[What to do] Count the lines containing "preview" in the entries underneath, and state that count without anything else.

[Exercise materials]
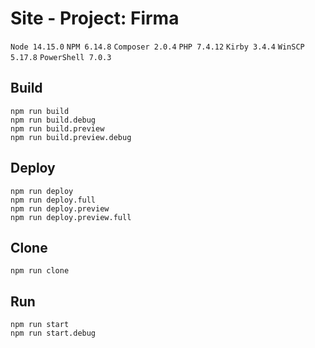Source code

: # Site - Project: Firma

`Node 14.15.0` `NPM 6.14.8` `Composer 2.0.4` `PHP 7.4.12` `Kirby 3.4.4` `WinSCP 5.17.8` `PowerShell 7.0.3`

## Build
```
npm run build
npm run build.debug
npm run build.preview
npm run build.preview.debug
```

## Deploy
```
npm run deploy
npm run deploy.full
npm run deploy.preview
npm run deploy.preview.full
```

## Clone
```
npm run clone
```

## Run
```
npm run start
npm run start.debug
```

[Exercise result] 4